Herpes zoster (shingles) is caused by the reactivation of the patient’s varicella virus. Virus from lesions can be transmitted to susceptible individuals to cause chickenpox but there is no evidence that herpes zoster can be acquired from another individual with chickenpox. Although more common in the elderly, it can occur in children and is especially common in immunosuppressed individuals of any age. Vesicles appear in the dermatome, representing cranial or spinal ganglia where the virus has been dormant. The affected area may be intensely painful with associated paraesthesia.
Varicella is transmitted directly by personal contact or droplet spread. The incubation period is between one and three weeks.

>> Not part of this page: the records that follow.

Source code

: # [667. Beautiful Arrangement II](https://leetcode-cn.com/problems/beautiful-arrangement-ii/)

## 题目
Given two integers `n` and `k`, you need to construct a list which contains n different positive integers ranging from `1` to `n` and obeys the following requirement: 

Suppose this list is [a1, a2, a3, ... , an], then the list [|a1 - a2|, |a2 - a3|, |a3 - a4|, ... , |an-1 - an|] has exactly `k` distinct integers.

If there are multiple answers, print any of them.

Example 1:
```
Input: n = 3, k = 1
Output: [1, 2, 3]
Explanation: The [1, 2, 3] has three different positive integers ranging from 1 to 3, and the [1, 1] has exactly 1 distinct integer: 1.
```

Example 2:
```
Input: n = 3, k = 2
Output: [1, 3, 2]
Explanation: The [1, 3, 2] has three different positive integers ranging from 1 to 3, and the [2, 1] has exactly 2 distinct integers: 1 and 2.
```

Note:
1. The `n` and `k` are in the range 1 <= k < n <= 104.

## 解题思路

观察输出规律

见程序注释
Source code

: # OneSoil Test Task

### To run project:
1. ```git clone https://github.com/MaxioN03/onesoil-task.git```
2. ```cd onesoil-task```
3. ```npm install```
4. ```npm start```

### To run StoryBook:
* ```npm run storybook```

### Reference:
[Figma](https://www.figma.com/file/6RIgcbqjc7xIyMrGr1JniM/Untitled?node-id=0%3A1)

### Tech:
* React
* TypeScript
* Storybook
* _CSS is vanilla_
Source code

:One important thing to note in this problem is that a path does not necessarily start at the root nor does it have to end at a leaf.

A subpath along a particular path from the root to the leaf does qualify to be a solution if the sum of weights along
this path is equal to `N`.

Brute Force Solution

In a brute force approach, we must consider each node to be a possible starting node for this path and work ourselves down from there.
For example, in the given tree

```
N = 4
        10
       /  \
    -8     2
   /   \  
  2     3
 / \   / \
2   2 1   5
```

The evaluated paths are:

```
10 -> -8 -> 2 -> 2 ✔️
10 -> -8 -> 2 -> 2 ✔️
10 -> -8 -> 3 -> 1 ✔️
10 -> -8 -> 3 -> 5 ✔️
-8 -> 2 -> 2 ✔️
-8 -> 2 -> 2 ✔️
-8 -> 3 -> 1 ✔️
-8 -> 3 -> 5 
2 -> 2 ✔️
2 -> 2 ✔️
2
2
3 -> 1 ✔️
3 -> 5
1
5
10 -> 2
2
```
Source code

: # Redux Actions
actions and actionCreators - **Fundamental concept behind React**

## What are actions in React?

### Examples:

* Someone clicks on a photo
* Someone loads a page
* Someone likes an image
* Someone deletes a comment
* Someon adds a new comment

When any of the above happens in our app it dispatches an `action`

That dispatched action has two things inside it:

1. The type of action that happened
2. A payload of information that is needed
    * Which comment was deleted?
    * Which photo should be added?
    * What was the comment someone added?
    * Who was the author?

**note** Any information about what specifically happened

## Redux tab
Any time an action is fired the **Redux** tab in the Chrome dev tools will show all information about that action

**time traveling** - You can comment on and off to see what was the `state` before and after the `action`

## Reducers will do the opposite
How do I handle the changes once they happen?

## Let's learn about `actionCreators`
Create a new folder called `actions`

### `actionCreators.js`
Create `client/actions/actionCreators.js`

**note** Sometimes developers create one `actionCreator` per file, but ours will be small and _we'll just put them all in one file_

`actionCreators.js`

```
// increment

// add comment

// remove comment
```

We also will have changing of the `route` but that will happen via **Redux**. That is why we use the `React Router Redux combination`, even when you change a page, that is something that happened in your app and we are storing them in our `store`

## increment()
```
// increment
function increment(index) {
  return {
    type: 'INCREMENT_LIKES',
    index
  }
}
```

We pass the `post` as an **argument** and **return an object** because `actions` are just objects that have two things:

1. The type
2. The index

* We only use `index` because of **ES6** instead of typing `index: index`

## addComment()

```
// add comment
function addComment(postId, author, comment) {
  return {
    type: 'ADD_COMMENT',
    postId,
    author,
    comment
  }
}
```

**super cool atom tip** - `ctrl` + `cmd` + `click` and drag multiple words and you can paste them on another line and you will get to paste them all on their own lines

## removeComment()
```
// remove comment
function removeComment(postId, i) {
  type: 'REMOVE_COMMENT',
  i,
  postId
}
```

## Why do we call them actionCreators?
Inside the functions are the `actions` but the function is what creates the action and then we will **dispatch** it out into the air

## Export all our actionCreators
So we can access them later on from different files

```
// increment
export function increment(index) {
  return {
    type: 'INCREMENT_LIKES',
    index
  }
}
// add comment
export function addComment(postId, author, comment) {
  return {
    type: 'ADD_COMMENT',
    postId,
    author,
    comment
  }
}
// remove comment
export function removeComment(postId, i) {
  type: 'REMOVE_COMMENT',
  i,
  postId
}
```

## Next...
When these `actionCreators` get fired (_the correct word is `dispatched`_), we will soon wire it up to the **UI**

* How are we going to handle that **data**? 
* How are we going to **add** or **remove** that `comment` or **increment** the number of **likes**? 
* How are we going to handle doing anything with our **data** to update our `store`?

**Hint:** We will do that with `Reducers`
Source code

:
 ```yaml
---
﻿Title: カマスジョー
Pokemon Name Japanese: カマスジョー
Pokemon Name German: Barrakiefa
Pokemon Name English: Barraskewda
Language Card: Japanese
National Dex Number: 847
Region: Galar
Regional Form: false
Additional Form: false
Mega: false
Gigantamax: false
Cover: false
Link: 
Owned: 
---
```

The secondary infection rate from household contact with a case of chickenpox can be as high as 90%. The infection is most common in children below the age of ten, in whom it usually causes mild disease.
The disease can be more serious in adults, particularly pregnant women and those who smoke, as they are at greater risk of fulminating varicella pneumonia. Pregnant women appear to be at greatest risk late in the second or early in the third trimester; of the nine deaths due to varicella in pregnancy in England and Wales between 1985 and 1998, seven occurred between 27 and 32 weeks’ gestation (Enders and Miller, 2000). For neonates and immunosuppressed individuals, the risk of disseminated or haemorrhagic varicella is greatly increased.
Risks to the fetus and neonate from maternal chickenpox are related to the time of infection in the mother (Enders et al., 1994; Miller et al., 1990):
    in the first 20 weeks of pregnancy – congenital (fetal) varicella syndrome, which includes limb hypoplasia, microcephaly, cataracts, growth retardation and skin scarring. The mortality rate is high. From the largest available prospective study, the incidence has been estimated to be less than 1% in the first 12 weeks and around 2% between 13 and 20 weeks of pregnancy (Enders et al., 1994). In this study, no cases of congenital varicella syndrome occurred among the 477 pregnancies in which maternal varicella occurred after 20 weeks’ gestation.
    in the second and third trimesters of pregnancy – herpes zoster in an otherwise healthy infant. Occasional cases of fetal damage comprising chorioretinal damage, microcephaly and skin scarring following maternal varicella between 20 and 28 weeks’ gestation have been reported (Tan and Koren, 2005), but the risk is likely to be substantially lower than that of the typical congenital varicella syndrome which occurs after maternal varicella in the first 20 weeks’ gestation.
    a week before, to a week after delivery – severe and even fatal disease in the neonate. Before the introduction of human varicella zoster immunoglobulin (VZIG) in the UK, half the deaths in infants under one year old occurred in those aged less than three weeks in whom infection would have been contracted either before or during birth or in the first week of life.

History and epidemiology of the disease

The incidence of varicella is seasonal and classically reaches a peak from March to May, although in recent years seasonality has been less marked. Since chickenpox is so common in childhood, 90% of adults raised in the UK are immune.
Herpes zoster is less common than chickenpox and the incidence is highest in older people. The incidence of shingles increases with age and around one in four adults will experience an attack in their lifetime (Miller et al., 1993).

The varicella vaccination

Varicella vaccines are lyophilised preparations containing live, attenuated virus derived from the Oka strain of varicella zoster virus. Two vaccines are currently available: Varilrix® (Oka-RIT) and Varivax® (Oka/Merck). On reconstitution, both preparations should be given as a 0.5ml dose. Although there are no data on interchangeability, it is likely that a course can be completed effectively with a different vaccine.
Varicella vaccines do not contain thiomersal. They contain live organisms which have been attenuated.
Transmission of vaccine virus from immunocompetent vaccinees to susceptible close contacts has occasionally been documented but the risk is very low. Transmission in the absence of a post-vaccination rash has not been documented (Annunziato and Gershon, 2000).
The two-dose vaccination schedule provides about 98% protection in children (Shapiro et al., 2011) and about 75% protection in adolescents and adults (Annunziato and Gershon, 2000). In both age groups, most of the breakthrough infections are modified and vaccinated individuals who contract varicella have fewer lesions and less systemic upset than unvaccinated individuals.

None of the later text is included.